This series of articles examines each component of the Jabian Engagement Framework. Please refer to the Fall 2016 issue of The Jabian Journal for an introduction to framework. With engagement at the center, the model includes six engagement drivers: growth, relationships, autonomy, security, fairness, and well-being. The emotions and behaviors associated with each of these drivers determine our level of engagement with our company, our team, and our personal lives. Three categories of tools can be used to influence these engagement drivers and create engaged and fulfilled teams: alignment levers, implementation levers, and governance levers.

Governance is how we keep ourselves, our teams, our organizations, and our society on track. It’s how we prioritize and maintain focus on the values that are most important to us. It’s what keeps people and things moving, focused, and evolving. Good governance helps ensure that we are working as planned, accomplishing our goals, and staying aligned with our purpose. And when we veer off track, governance helps us identify the actions needed to correct course.

Measurement and control are the two levers that constitute the governance category in the Jabian Engagement Framework. Measurement is a precursor to control and can be both quantitative and qualitative. Like goals, measurement can pertain to any of the six engagement drivers and, therefore, to overall engagement. Simply put, measurement is how we evaluate our progress against goals.

Control is where governance gets interesting. Control is about the decisions we make to adjust course based on either qualitative or quantitative measurements. It can come from conscious decision-making (hiring more carpenters to get back on schedule when framing a house) or from unconscious adjustments (turning the steering wheel slightly to stay in your lane on the highway). To help illustrate how these two levers help drive engagement, we’ll explore governance at the personal, team, and organizational levels.

Governance at the Personal Level

When we say someone is “out of control,” we are describing a person who is unpredictable, unproductive, and likely damaging relationships as a result of their destructive behavior. When someone is “in control,” however, they are intentional, aware of their purpose, and focused on measuring and achieving goals.

At the personal level, one of the key elements of our purpose might be to “stay healthy” and one of our goals might be to “reach our ideal weight.” Measurement might include periodically recording our weight and identifying some of the processes we’ve put in place to help us lose weight — for example, by measuring our food intake, exercise, and sleep. We might also measure our feelings of well-being daily.

Measurements on their own, however, are not helpful unless we use them. That’s where control comes in. If we see our weight creeping up, we might decide to cut back on high-calorie foods or increase our level of exercise. Control is about reflecting on what we are quantitatively measuring and qualitatively experiencing. This reflection can take the form of meditation, journaling, coaching, or even engaging in a vulnerable conversation with a friend.
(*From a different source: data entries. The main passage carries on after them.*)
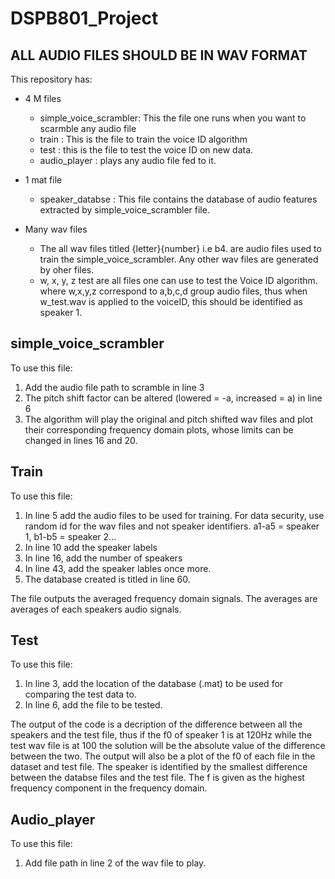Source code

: # DSPB801_Project
## ALL AUDIO FILES SHOULD BE IN WAV FORMAT
 This repository has:
  * 4 M files
     * simple_voice_scrambler: This the file one runs when you want to scarmble any audio file
     * train : This is the file to train the voice ID algorithm
     * test : this is the file to test the voice ID on new data.
     * audio_player : plays any audio file fed to it.
       
  * 1 mat file
     * speaker_databse : This file contains the database of audio features extracted by simple_voice_scrambler file.
       
  *  Many wav files
     * The all wav files titled {letter}{number} i.e b4. are audio files used to train the simple_voice_scrambler. Any other wav files are generated by oher files.
     * w, x, y, z test are all files one can use to test the Voice ID algorithm. where w,x,y,z correspond to a,b,c,d group audio files, thus when w_test.wav is applied to the voiceID, this should be identified as speaker 1.

 ## simple_voice_scrambler
 To use this file:
  1. Add the audio file path to scramble in line 3
  2. The pitch shift factor can be altered (lowered = -a, increased = a) in line 6
  3. The algorithm will play the original and pitch shifted wav files and plot their corresponding frequency domain plots, whose limits can be changed in lines 16 and 20.
 

## Train 
To use this file:
 1. In line 5 add the audio files to be used for training. For data security, use random id for the wav files and not speaker identifiers. a1-a5 = speaker 1, b1-b5 = speaker 2...
 2. In line 10 add the speaker labels
 3. In line 16, add the number of speakers
 4. In line 43, add the speaker lables once more.
 5. The database created is titled in line 60.

The file outputs the averaged frequency domain signals. The averages are averages of each speakers audio signals.

## Test
To use this file:
 1. In line 3, add the location of the database (.mat) to be used for comparing the test data to.
 2. In line 6, add the file to be tested.

The output of the code is a decription of the difference between all the speakers and the test file, thus if the f0 of speaker 1 is at 120Hz while the test wav file is at 100 the solution will be the absolute value of the difference between the two. The output will also be a plot of the f0 of each file in the dataset and test file. The speaker is identified by the smallest difference between the databse files and the test file. The f is given as the highest frequency component in the frequency domain.

## Audio_player
To use this file:
 1. Add file path in line 2 of the wav file to play.
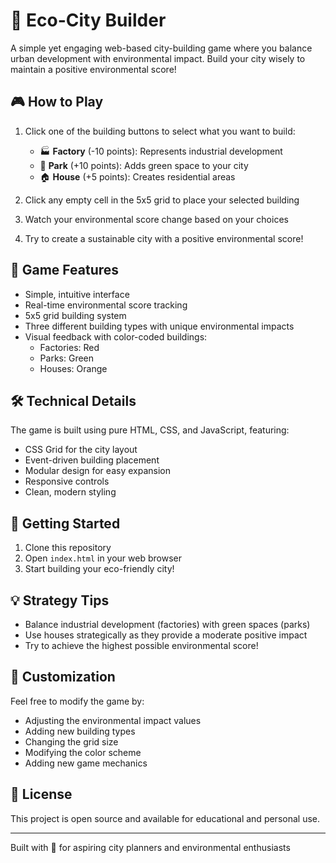 # 🌆 Eco-City Builder

A simple yet engaging web-based city-building game where you balance urban development with environmental impact. Build your city wisely to maintain a positive environmental score!

## 🎮 How to Play

1. Click one of the building buttons to select what you want to build:
   - 🏭 **Factory** (-10 points): Represents industrial development
   - 🌳 **Park** (+10 points): Adds green space to your city
   - 🏠 **House** (+5 points): Creates residential areas

2. Click any empty cell in the 5x5 grid to place your selected building
3. Watch your environmental score change based on your choices
4. Try to create a sustainable city with a positive environmental score!

## 🎯 Game Features

- Simple, intuitive interface
- Real-time environmental score tracking
- 5x5 grid building system
- Three different building types with unique environmental impacts
- Visual feedback with color-coded buildings:
  - Factories: Red
  - Parks: Green
  - Houses: Orange

## 🛠️ Technical Details

The game is built using pure HTML, CSS, and JavaScript, featuring:
- CSS Grid for the city layout
- Event-driven building placement
- Modular design for easy expansion
- Responsive controls
- Clean, modern styling

## 🚀 Getting Started

1. Clone this repository
2. Open `index.html` in your web browser
3. Start building your eco-friendly city!

## 💡 Strategy Tips

- Balance industrial development (factories) with green spaces (parks)
- Use houses strategically as they provide a moderate positive impact
- Try to achieve the highest possible environmental score!

## 🎨 Customization

Feel free to modify the game by:
- Adjusting the environmental impact values
- Adding new building types
- Changing the grid size
- Modifying the color scheme
- Adding new game mechanics

## 📝 License

This project is open source and available for educational and personal use.

---

Built with 💚 for aspiring city planners and environmental enthusiasts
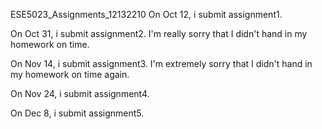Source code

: ESE5023_Assignments_12132210
On Oct 12, i submit assignment1. 

On Oct 31, i submit assignment2. I'm really sorry that I didn't hand in my homework on time.

On Nov 14, i submit assignment3. I'm extremely sorry that I didn't hand in my homework on time again.

On Nov 24, i submit assignment4.

On Dec 8, i submit assignment5.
To make change happen, though, we need to act on those lessons learned through reflection.

Governance at the Team Level

At the team level, we might track our progress against a project plan, measuring actual effort versus planned effort, scope, and milestone achievement. If the project involved implementing processes or technology, we might measure adoption and training effectiveness. In general, measuring any of the engagement framework implementation levers used on a project quantitatively, if possible, but qualitatively at the least, is a best practice.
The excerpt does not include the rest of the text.